Metro: Last Light - 1920x1080 - Low Quality

With AMD’s R7 260 series restructuring, NVIDIA’s closest competitor to the R7 265 and R7 260 for the moment is the GTX 650 Ti, with the GTX 660 also partially competing with the R7 265 from above. A win for AMD in this case is for the R7 260 to beat the GTX 650 Ti, and for the R7 265 to come within striking distance of the GTX 660.

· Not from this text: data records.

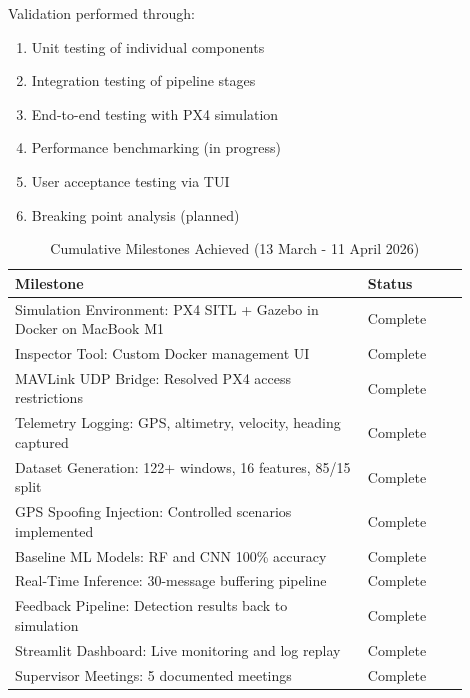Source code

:Validation performed through:

\begin{enumerate}
    \item Unit testing of individual components
    \item Integration testing of pipeline stages
    \item End-to-end testing with PX4 simulation
    \item Performance benchmarking (in progress)
    \item User acceptance testing via TUI
    \item Breaking point analysis (planned)
\end{enumerate}

\begin{table}[htbp]
    \centering
    \caption{Cumulative Milestones Achieved (13 March - 11 April 2026)}
    \label{tab:milestones}
    \begin{tabular}{|p{0.7\linewidth}|p{0.2\linewidth}|}
        \hline
        \textbf{Milestone} & \textbf{Status} \\
        \hline
        Simulation Environment: PX4 SITL + Gazebo in Docker on MacBook M1 & Complete \\
        \hline
        Inspector Tool: Custom Docker management UI & Complete \\
        \hline
        MAVLink UDP Bridge: Resolved PX4 access restrictions & Complete \\
        \hline
        Telemetry Logging: GPS, altimetry, velocity, heading captured & Complete \\
        \hline
        Dataset Generation: 122+ windows, 16 features, 85/15 split & Complete \\
        \hline
        GPS Spoofing Injection: Controlled scenarios implemented & Complete \\
        \hline
        Baseline ML Models: RF and CNN 100\% accuracy & Complete \\
        \hline
        Real-Time Inference: 30-message buffering pipeline & Complete \\
        \hline
        Feedback Pipeline: Detection results back to simulation & Complete \\
        \hline
        Streamlit Dashboard: Live monitoring and log replay & Complete \\
        \hline
        Supervisor Meetings: 5 documented meetings & Complete \\
        \hline
    \end{tabular}
\end{table}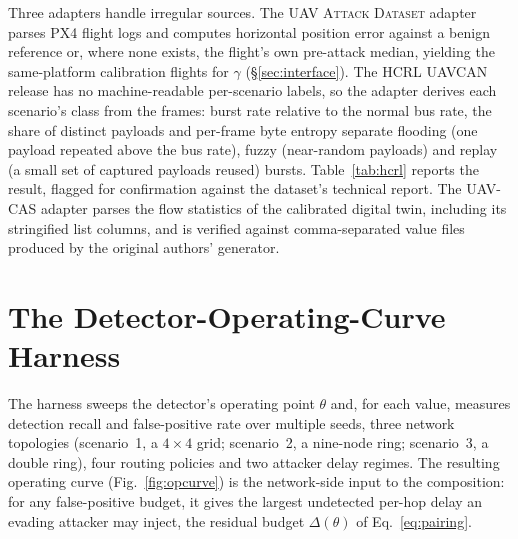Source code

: \documentclass[conference,letterpaper,10pt]{IEEEtran}   %
\newcommand{\dataset}[1]{\textsc{#1}}
\newcommand{\code}[1]{\texttt{#1}}
\begin{document}
Three adapters handle irregular sources. The \dataset{UAV Attack Dataset}
adapter parses PX4 flight logs and computes horizontal position error against a
benign reference or, where none exists, the flight's own pre-attack median,
yielding the same-platform calibration flights for $\gamma$
(\S\ref{sec:interface}). The \dataset{HCRL UAVCAN} release has no
machine-readable per-scenario labels, so the adapter derives each scenario's
class from the frames: burst rate relative to the normal bus rate, the share of
distinct payloads and per-frame byte entropy separate flooding (one payload
repeated above the bus rate), fuzzy (near-random payloads) and replay (a small
set of captured payloads reused) bursts. Table~\ref{tab:hcrl} reports the result,
flagged for confirmation against the dataset's technical report. The
\dataset{UAV-CAS} adapter parses the flow statistics of the calibrated digital
twin, including its stringified list columns, and is verified against
comma-separated value files produced by the original authors' generator.

\begin{table}[t]
\centering
\caption{The corpus as actually ingested. Counts come from schema-validated
adapter outputs; every record validates against the schema of
\S\ref{sec:schema}.}
\label{tab:ingest}
\footnotesize
\renewcommand{\arraystretch}{1.1}

\end{table}

\begin{table}[t]
\centering
\caption{Attack classes derived from the frames of the \dataset{HCRL UAVCAN}
scenarios, inferred from burst rate, share of distinct payloads and byte
entropy; scenarios that exhibit more than one burst shape map to
\code{collaborative}.}
\label{tab:hcrl}
\footnotesize
\renewcommand{\arraystretch}{1.05}

\end{table}

\section{The Detector-Operating-Curve Harness}
\label{sec:harness}
The harness sweeps the detector's operating point $\theta$ and, for each value,
measures detection recall and false-positive rate over multiple seeds, three
network topologies (scenario~1, a $4{\times}4$ grid; scenario~2, a nine-node ring;
scenario~3, a double ring), four routing policies and two attacker delay regimes. The
resulting operating curve (Fig.~\ref{fig:opcurve}) is the network-side input to
the composition: for any false-positive budget, it gives the largest undetected
per-hop delay an evading attacker may inject, the residual budget
$\Delta(\theta)$ of Eq.~\eqref{eq:pairing}.
\end{document}
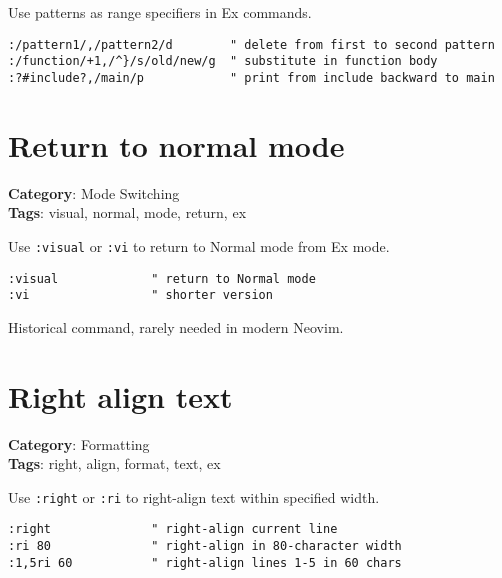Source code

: {{{{{Use patterns as range specifiers in Ex commands.

\begin{Exa*}{}
\begin{Verbatim}[fontsize=\footnotesize, breaklines, breakanywhere]
:/pattern1/,/pattern2/d        " delete from first to second pattern
:/function/+1,/^}/s/old/new/g  " substitute in function body
:?#include?,/main/p            " print from include backward to main
\end{Verbatim}
\end{Exa*}

\section{Return to normal mode}

\textbf{Category}: Mode Switching\\ \textbf{Tags}: visual, normal, mode, return, ex
\vspace{0.5cm}

Use {\footnotesize \Verb§:visual§} or {\footnotesize \Verb§:vi§} to return to Normal mode from Ex mode.

\begin{Exa*}{}
\begin{Verbatim}[fontsize=\footnotesize, breaklines, breakanywhere]
:visual             " return to Normal mode
:vi                 " shorter version
\end{Verbatim}
\end{Exa*}

Historical command, rarely needed in modern Neovim.

\section{Right align text}

\textbf{Category}: Formatting\\ \textbf{Tags}: right, align, format, text, ex
\vspace{0.5cm}

Use {\footnotesize \Verb§:right§} or {\footnotesize \Verb§:ri§} to right-align text within specified width.

\begin{Exa*}{}
\begin{Verbatim}[fontsize=\footnotesize, breaklines, breakanywhere]
:right              " right-align current line
:ri 80              " right-align in 80-character width
:1,5ri 60           " right-align lines 1-5 in 60 chars
\end{Verbatim}
\end{Exa*}

}}}}}
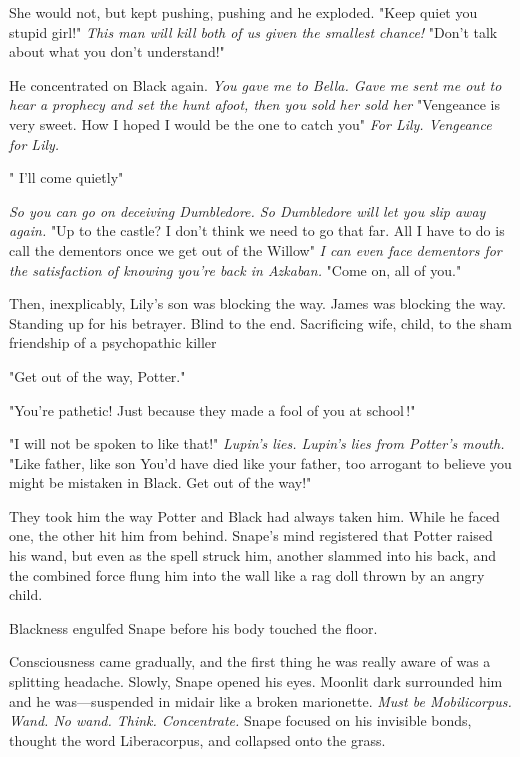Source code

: She would not, but kept pushing, pushing{\el} and he exploded. "Keep quiet you stupid girl!" \emph{This man will kill both of us given the smallest chance!} "Don't talk about what you don't understand!"

He concentrated on Black again. \emph{You gave me to Bella. Gave me{\el} sent me out to hear a prophecy and set the hunt afoot, then you sold her{\el} sold her{\el}} "Vengeance is very sweet. How I hoped I would be the one to catch you{\el}" \emph{For Lily. Vengeance for Lily.}

"{\el} I'll come quietly{\el}"

\emph{So you can go on deceiving Dumbledore. So Dumbledore will let you slip away again.} "Up to the castle? I don't think we need to go that far. All I have to do is call the dementors once we get out of the Willow{\el}" \emph{I can even face dementors for the satisfaction of knowing you're back in Azkaban.} "Come on, all of you."

Then, inexplicably, Lily's son was blocking the way. James was blocking the way. Standing up for his betrayer. Blind to the end. Sacrificing wife, child, to the sham friendship of a psychopathic killer{\el}

"Get out of the way, Potter."

"You're pathetic! Just because they made a fool of you at school{\el}\,!"

"I will not be spoken to like that!" \emph{Lupin's lies. Lupin's lies from Potter's mouth.} "Like father, like son{\el} You'd have died like your father, too arrogant to believe you might be mistaken in Black. Get out of the way!"

They took him the way Potter and Black had always taken him. While he faced one, the other hit him from behind. Snape's mind registered that Potter raised his wand, but even as the spell struck him, another slammed into his back, and the combined force flung him into the wall like a rag doll thrown by an angry child.

Blackness engulfed Snape before his body touched the floor.

\sbreak

Consciousness came gradually, and the first thing he was really aware of was a splitting headache. Slowly, Snape opened his eyes. Moonlit dark surrounded him and he was—suspended in midair like a broken marionette. \emph{Must be{\el} Mobilicorpus. Wand. No wand. Think. Concentrate.} Snape focused on his invisible bonds, thought the word Liberacorpus, and collapsed onto the grass.

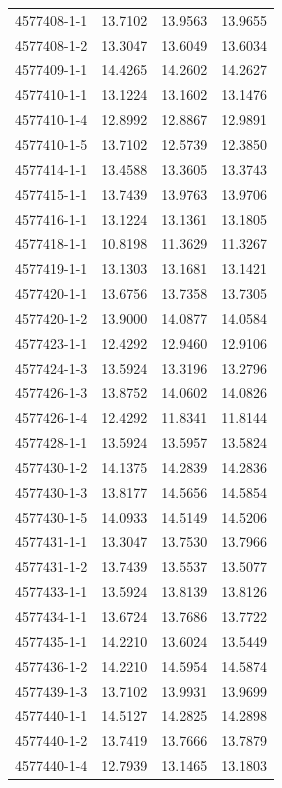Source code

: \begin{longtable}{lrrr}
4577408-1-1 & 13.7102 & 13.9563 & 13.9655 \\
4577408-1-2 & 13.3047 & 13.6049 & 13.6034 \\
4577409-1-1 & 14.4265 & 14.2602 & 14.2627 \\
4577410-1-1 & 13.1224 & 13.1602 & 13.1476 \\
4577410-1-4 & 12.8992 & 12.8867 & 12.9891 \\
4577410-1-5 & 13.7102 & 12.5739 & 12.3850 \\
4577414-1-1 & 13.4588 & 13.3605 & 13.3743 \\
4577415-1-1 & 13.7439 & 13.9763 & 13.9706 \\
4577416-1-1 & 13.1224 & 13.1361 & 13.1805 \\
4577418-1-1 & 10.8198 & 11.3629 & 11.3267 \\
4577419-1-1 & 13.1303 & 13.1681 & 13.1421 \\
4577420-1-1 & 13.6756 & 13.7358 & 13.7305 \\
4577420-1-2 & 13.9000 & 14.0877 & 14.0584 \\
4577423-1-1 & 12.4292 & 12.9460 & 12.9106 \\
4577424-1-3 & 13.5924 & 13.3196 & 13.2796 \\
4577426-1-3 & 13.8752 & 14.0602 & 14.0826 \\
4577426-1-4 & 12.4292 & 11.8341 & 11.8144 \\
4577428-1-1 & 13.5924 & 13.5957 & 13.5824 \\
4577430-1-2 & 14.1375 & 14.2839 & 14.2836 \\
4577430-1-3 & 13.8177 & 14.5656 & 14.5854 \\
4577430-1-5 & 14.0933 & 14.5149 & 14.5206 \\
4577431-1-1 & 13.3047 & 13.7530 & 13.7966 \\
4577431-1-2 & 13.7439 & 13.5537 & 13.5077 \\
4577433-1-1 & 13.5924 & 13.8139 & 13.8126 \\
4577434-1-1 & 13.6724 & 13.7686 & 13.7722 \\
4577435-1-1 & 14.2210 & 13.6024 & 13.5449 \\
4577436-1-2 & 14.2210 & 14.5954 & 14.5874 \\
4577439-1-3 & 13.7102 & 13.9931 & 13.9699 \\
4577440-1-1 & 14.5127 & 14.2825 & 14.2898 \\
4577440-1-2 & 13.7419 & 13.7666 & 13.7879 \\
4577440-1-4 & 12.7939 & 13.1465 & 13.1803 \\

\end{longtable}
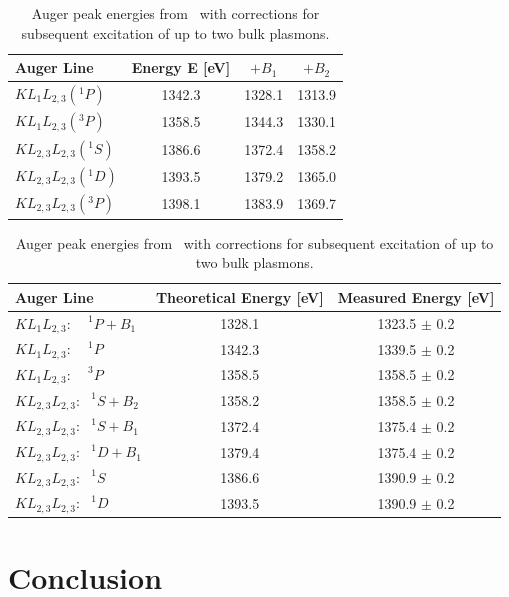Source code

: \documentclass[a4paper,10pt]{scrartcl}
\begin{document}
\begin{table}
\begin{center}
\begin{tabular}{lccc}
\toprule
Auger Line                & Energy E [eV] & $+B_{1}$ & $+B_{2}$ \\
\midrule
$KL_{1}L_{2,3} (^{1}P)$   & 1342.3        & 1328.1   & 1313.9 \\
$KL_{1}L_{2,3} (^{3}P)$   & 1358.5        & 1344.3   & 1330.1 \\
$KL_{2,3}L_{2,3} (^{1}S)$ & 1386.6        & 1372.4   & 1358.2 \\
$KL_{2,3}L_{2,3} (^{1}D)$ & 1393.5        & 1379.2   & 1365.0 \\
$KL_{2,3}L_{2,3} (^{3}P)$ & 1398.1        & 1383.9   & 1369.7 \\
\bottomrule
\end{tabular}
\end{center}
\par
\caption{Auger peak energies from~\cite{augerpaper} with corrections for subsequent excitation of up to two bulk plasmons. \label{tab:augerpeakscomp}}
\end{table}

\begin{table}
\begin{center}
\begin{tabular}{lcc}
\toprule
Auger Line                                  & Theoretical Energy [eV] & Measured Energy [eV] \\
\midrule
$KL_{1}L_{2,3}: ~~\phantom{P}^{1}P + B_{1}$   & 1328.1                  & 1323.5 $\pm$ 0.2 \\
$KL_{1}L_{2,3}: ~~\phantom{P}^{1}P$           & 1342.3                  & 1339.5 $\pm$ 0.2 \\       
$KL_{1}L_{2,3}: ~~\phantom{P}^{3}P$           & 1358.5                  & 1358.5 $\pm$ 0.2 \\
$KL_{2,3}L_{2,3}: \phantom{P}^{1}S + B_{2}$ & 1358.2                  & 1358.5 $\pm$ 0.2 \\
$KL_{2,3}L_{2,3}: \phantom{P}^{1}S + B_{1}$ & 1372.4                  & 1375.4 $\pm$ 0.2 \\        
$KL_{2,3}L_{2,3}: \phantom{P}^{1}D + B_{1}$ & 1379.4                  & 1375.4 $\pm$ 0.2 \\
$KL_{2,3}L_{2,3}: \phantom{P}^{1}S$         & 1386.6                  & 1390.9 $\pm$ 0.2 \\        
$KL_{2,3}L_{2,3}: \phantom{P}^{1}D$         & 1393.5                  & 1390.9 $\pm$ 0.2 \\        
\bottomrule
\end{tabular}
\end{center}
\par
\caption{Auger peak energies from~\cite{augerpaper} with corrections for subsequent excitation of up to two bulk plasmons. \label{tab:identification}}
\end{table}


\section{Conclusion}

\nocite{skript}
\nocite{augerpaper}
\nocite{plasmonpaper}
\nocite{handbook}
\nocite{ben}



\end{document}
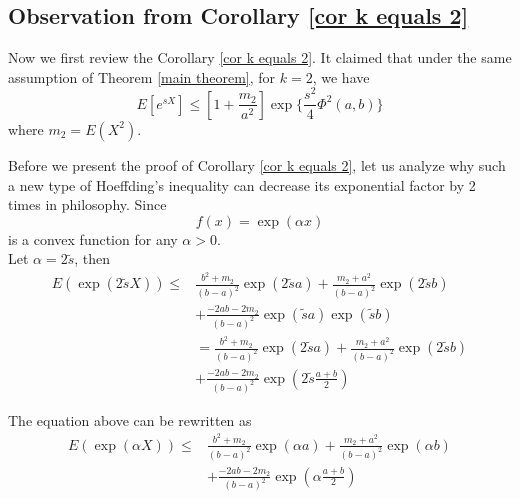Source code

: \documentclass[journal]{IEEEtran}
\begin{document}
\subsection{Observation from Corollary \ref{cor k equals 2}}

Now we first review the Corollary \ref{cor k equals 2}. It claimed that under the same assumption of Theorem \ref{main theorem}, for $k=2$, we have
\begin{equation}
  E[e^{sX}]\leq [1+\frac{m_2}{a^2}] \exp\Big\{\frac{s^2}{4}\Phi^2(a,b)\Big\}
\end{equation}
where $m_2=E(X^2)$.

Before we present the proof of Corollary \ref{cor k equals 2}, let us analyze why such a new type of Hoeffding's inequality can decrease its exponential factor by 2 times in philosophy.
Since
\begin{equation*}
f(x)=\exp(\alpha x)
\end{equation*}
 is a convex function for any $\alpha>0$. \\

Let $\alpha =2\tilde{s}$, then
\begin{equation}
\begin{split}
  E(\exp(2\tilde{s}X))\leq {} &\frac{b^2+m_2}{(b-a)^2}\exp(2\tilde{s}a)+\frac{m_2+a^2}{(b-a)^2}\exp(2\tilde{s}b){}\\
  &+\frac{-2ab-2m_2}{(b-a)^2}\exp(\tilde{s}a)\exp(\tilde{s}b)\\
  & =\frac{b^2+m_2}{(b-a)^2}\exp(2\tilde{s}a)+\frac{m_2+a^2}{(b-a)^2}\exp(2\tilde{s}b)\\
 & +\frac{-2ab-2m_2}{(b-a)^2}\exp(2\tilde{s}\frac{a+b}{2})
  \end{split}
\end{equation}


The equation above can be rewritten as
\begin{equation}\label{alpha 2}
\begin{split}
  E(\exp(\alpha X))\leq &{} \frac{b^2+m_2}{(b-a)^2}\exp(\alpha a)+\frac{m_2+a^2}{(b-a)^2}\exp(\alpha b){}\\
  &+\frac{-2ab-2m_2}{(b-a)^2}\exp(\alpha \frac{a+b}{2})
  \end{split}
\end{equation}
\end{document}
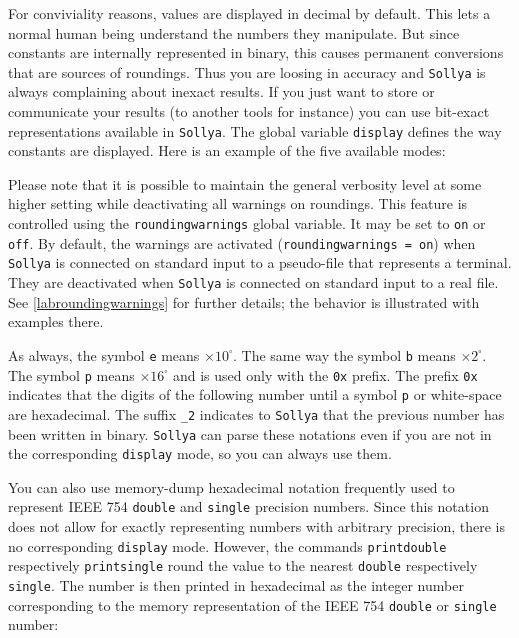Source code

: \documentclass[a4paper]{article}
\newcommand{\com}[1]{\texttt{#1}}
\newcommand{\key}[1]{\texttt{#1}}
\newcommand{\sollya}{\texttt{Sollya}\xspace}
\begin{document}


For conviviality reasons, values are displayed in decimal by default. This lets a normal human being understand the numbers they manipulate. But since constants are internally represented in binary, this causes permanent conversions that are sources of roundings. Thus you are loosing in accuracy and \sollya is always complaining about inexact results. If you just want to store or communicate your results (to another tools for instance) you can use bit-exact representations available in \sollya. The global variable \key{display} defines the way constants are displayed. Here is an example of the five available modes:



Please note that it is possible to maintain the general verbosity level at
some higher setting while deactivating all warnings on roundings. This
feature is controlled using the \key{roundingwarnings} global
variable. It may be set to \key{on} or \key{off}. By default, the
warnings are activated (\key{roundingwarnings = on}) when \sollya is
connected on standard input to a pseudo-file that represents a
terminal. They are deactivated when \sollya is connected on standard
input to a real file. See \ref{labroundingwarnings} for further details; the behavior is
illustrated with examples there.

As always, the symbol \texttt{e} means $\times 10^\square $. The same way the symbol \texttt{b} means  $\times 2^\square $. The symbol \texttt{p} means $\times 16^\square$ and is used only with the \texttt{0x} prefix. The prefix \texttt{0x} indicates that the digits of the following number until 
a symbol \texttt{p} or white-space are hexadecimal. The suffix \texttt{\_2} indicates to \sollya that the previous number has been written in binary. \sollya can parse these notations even if you are not in the corresponding \key{display} mode, so you can always use them.

You can also use memory-dump hexadecimal notation frequently used to represent IEEE 754 \texttt{double} and \texttt{single} precision numbers. Since this notation does not allow for exactly representing numbers with arbitrary precision, there is no corresponding \key{display} mode. However, the commands \com{printdouble} respectively \com{printsingle} round the value to the nearest \texttt{double} respectively \texttt{single}. The number is then printed in hexadecimal as the integer number corresponding to the memory representation of the IEEE 754 \texttt{double} or \texttt{single} number:
\end{document}
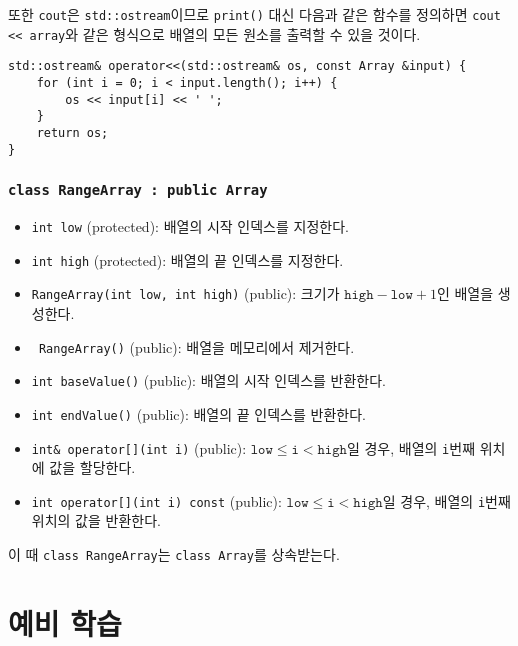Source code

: \documentclass[runningheads]{../../../llncs}
\begin{document}
또한 \texttt{cout}은 \texttt{std::ostream}이므로 \texttt{print()} 대신 다음과 같은 함수를 정의하면 \texttt{cout << array}와 같은 형식으로 배열의 모든 원소를 출력할 수 있을 것이다.
\begin{verbatim}
std::ostream& operator<<(std::ostream& os, const Array &input) {
    for (int i = 0; i < input.length(); i++) {
        os << input[i] << ' ';
    }
    return os;
}
\end{verbatim}

\subsubsection{\texttt{class RangeArray : public Array}}

\begin{itemize}
	\item \texttt{int low} (protected): 배열의 시작 인덱스를 지정한다.
	\item \texttt{int high} (protected): 배열의 끝 인덱스를 지정한다.
	\item \texttt{RangeArray(int low, int high)} (public): 크기가 $\texttt{high} - \texttt{low} + 1$인 배열을 생성한다.
	\item \texttt{~RangeArray()} (public): 배열을 메모리에서 제거한다.
	\item \texttt{int baseValue()} (public): 배열의 시작 인덱스를 반환한다.
	\item \texttt{int endValue()} (public): 배열의 끝 인덱스를 반환한다.
	\item \texttt{int& operator[](int i)} (public): $\texttt{low} \leq \texttt{i} < \texttt{high}$일 경우, 배열의 \texttt{i}번째 위치에 값을 할당한다.
	\item \texttt{int operator[](int i) const} (public): $\texttt{low} \leq \texttt{i} < \texttt{high}$일 경우, 배열의 \texttt{i}번째 위치의 값을 반환한다.
\end{itemize}

이 때 \texttt{class RangeArray}는 \texttt{class Array}를 상속받는다.

\newpage

\section{예비 학습}
\end{document}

To that end, both of AMD’s new cards have little trouble hitting their goals under Metro. At high quality settings the R7 265 is within 6% of the GTX 660 while the R7 260 edges out the GTX 650 Ti. Meanwhile at lower quality settings, where both cards should be far more playable than the 30-40fps rates we saw at high quality, both cards easily surpass NVIDIA’s closest competitors.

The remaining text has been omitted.